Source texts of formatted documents
+ + + + + + +
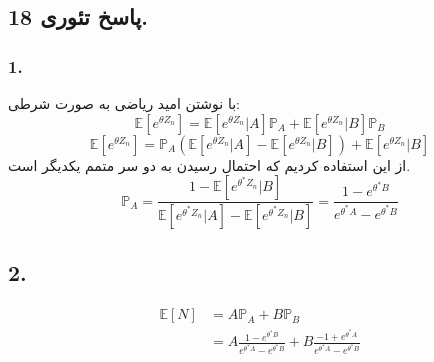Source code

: \documentclass[]{article}
\begin{document}
\subsection{پاسخ تئوری 18.}
\subsubsection{1.}
با نوشتن امید ریاضی به صورت شرطی:
\begin{equation}
	\nonumber
	\mathbb{E}[e^{\theta Z_n}] = \mathbb{E}[e^{\theta Z_n} | A] \mathbb{P}_A + \mathbb{E}[e^{\theta Z_n} | B] \mathbb{P}_B
\end{equation}
\begin{equation}
	\nonumber
	\mathbb{E}[e^{\theta Z_n}] = \mathbb{P}_A (\mathbb{E}[e^{\theta Z_n} | A] - \mathbb{E}[e^{\theta Z_n} | B]) + \mathbb{E}[e^{\theta Z_n} | B] 
\end{equation}
از این استفاده کردیم که احتمال رسیدن به دو سر متمم یکدیگر است.
\begin{equation}
	\nonumber
	\mathbb{P}_A = \frac{1 - \mathbb{E}[e^{\theta^*Z_n }|B]}{\mathbb{E}[e^{\theta^*Z_n }|A] - \mathbb{E}[e^{\theta^*Z_n}|B]} =  \frac{1 - e^{\theta^*B}}{e^{\theta^*A} - e^{\theta^*B}}
\end{equation}
\subsection{2.}
\begin{equation}
	\nonumber
	\begin{split}
		\mathbb{E}[N] &= A \mathbb{P}_A + B \mathbb{P}_B\\
		&= A \frac{1 - e^{\theta^*B}}{e^{\theta^*A} - e^{\theta^*B}} + B \frac{-1 + e^{\theta^*A}}{e^{\theta^*A} - e^{\theta^*B}}
	\end{split}
\end{equation}
\newpage
\end{document}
+ + + + + + +
Determine the number of lines in the data that contain "theta" as a word or string, and state only that number.

● Response to the task
4